--- DATA PROVIDED ---

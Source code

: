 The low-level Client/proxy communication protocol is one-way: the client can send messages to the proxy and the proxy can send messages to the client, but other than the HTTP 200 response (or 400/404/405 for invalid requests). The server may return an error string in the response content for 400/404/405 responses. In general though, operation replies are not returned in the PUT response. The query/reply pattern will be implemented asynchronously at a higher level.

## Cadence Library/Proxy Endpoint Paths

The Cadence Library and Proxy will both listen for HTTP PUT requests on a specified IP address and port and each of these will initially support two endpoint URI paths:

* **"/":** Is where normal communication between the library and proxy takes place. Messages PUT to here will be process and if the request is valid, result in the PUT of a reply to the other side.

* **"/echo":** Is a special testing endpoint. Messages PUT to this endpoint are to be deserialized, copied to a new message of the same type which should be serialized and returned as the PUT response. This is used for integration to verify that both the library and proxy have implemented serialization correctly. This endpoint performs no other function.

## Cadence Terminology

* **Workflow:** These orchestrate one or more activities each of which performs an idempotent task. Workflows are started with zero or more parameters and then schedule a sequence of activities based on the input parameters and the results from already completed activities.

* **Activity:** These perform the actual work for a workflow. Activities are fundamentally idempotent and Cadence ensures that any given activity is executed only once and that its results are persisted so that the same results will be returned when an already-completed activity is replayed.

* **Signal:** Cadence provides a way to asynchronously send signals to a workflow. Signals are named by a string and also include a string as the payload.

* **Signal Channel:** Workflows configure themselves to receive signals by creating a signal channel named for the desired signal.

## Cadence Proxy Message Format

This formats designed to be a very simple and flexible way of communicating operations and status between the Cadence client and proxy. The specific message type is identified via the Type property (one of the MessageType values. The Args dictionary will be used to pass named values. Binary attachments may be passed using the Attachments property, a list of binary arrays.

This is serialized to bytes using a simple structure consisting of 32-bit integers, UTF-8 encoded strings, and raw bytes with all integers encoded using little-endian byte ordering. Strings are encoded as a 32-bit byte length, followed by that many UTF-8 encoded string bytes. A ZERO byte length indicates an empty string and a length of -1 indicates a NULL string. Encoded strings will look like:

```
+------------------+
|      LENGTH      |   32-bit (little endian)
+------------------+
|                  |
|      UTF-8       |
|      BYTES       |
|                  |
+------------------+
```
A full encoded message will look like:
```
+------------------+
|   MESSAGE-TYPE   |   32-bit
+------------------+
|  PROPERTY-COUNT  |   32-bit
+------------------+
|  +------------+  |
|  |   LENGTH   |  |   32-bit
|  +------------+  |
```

--- TASK DETAILS ---
Reproduce each entry above without a single difference.

--- WRITTEN REPLY ---
Source code

: The low-level Client/proxy communication protocol is one-way: the client can send messages to the proxy and the proxy can send messages to the client, but other than the HTTP 200 response (or 400/404/405 for invalid requests). The server may return an error string in the response content for 400/404/405 responses. In general though, operation replies are not returned in the PUT response. The query/reply pattern will be implemented asynchronously at a higher level.

## Cadence Library/Proxy Endpoint Paths

The Cadence Library and Proxy will both listen for HTTP PUT requests on a specified IP address and port and each of these will initially support two endpoint URI paths:

* **"/":** Is where normal communication between the library and proxy takes place. Messages PUT to here will be process and if the request is valid, result in the PUT of a reply to the other side.

* **"/echo":** Is a special testing endpoint. Messages PUT to this endpoint are to be deserialized, copied to a new message of the same type which should be serialized and returned as the PUT response. This is used for integration to verify that both the library and proxy have implemented serialization correctly. This endpoint performs no other function.

## Cadence Terminology

* **Workflow:** These orchestrate one or more activities each of which performs an idempotent task. Workflows are started with zero or more parameters and then schedule a sequence of activities based on the input parameters and the results from already completed activities.

* **Activity:** These perform the actual work for a workflow. Activities are fundamentally idempotent and Cadence ensures that any given activity is executed only once and that its results are persisted so that the same results will be returned when an already-completed activity is replayed.

* **Signal:** Cadence provides a way to asynchronously send signals to a workflow. Signals are named by a string and also include a string as the payload.

* **Signal Channel:** Workflows configure themselves to receive signals by creating a signal channel named for the desired signal.

## Cadence Proxy Message Format

This formats designed to be a very simple and flexible way of communicating operations and status between the Cadence client and proxy. The specific message type is identified via the Type property (one of the MessageType values. The Args dictionary will be used to pass named values. Binary attachments may be passed using the Attachments property, a list of binary arrays.

This is serialized to bytes using a simple structure consisting of 32-bit integers, UTF-8 encoded strings, and raw bytes with all integers encoded using little-endian byte ordering. Strings are encoded as a 32-bit byte length, followed by that many UTF-8 encoded string bytes. A ZERO byte length indicates an empty string and a length of -1 indicates a NULL string. Encoded strings will look like:

```
+------------------+
|      LENGTH      |   32-bit (little endian)
+------------------+
|                  |
|      UTF-8       |
|      BYTES       |
|                  |
+------------------+
```
A full encoded message will look like:
```
+------------------+
|   MESSAGE-TYPE   |   32-bit
+------------------+
|  PROPERTY-COUNT  |   32-bit
+------------------+
|  +------------+  |
|  |   LENGTH   |  |   32-bit
|  +------------+  |
```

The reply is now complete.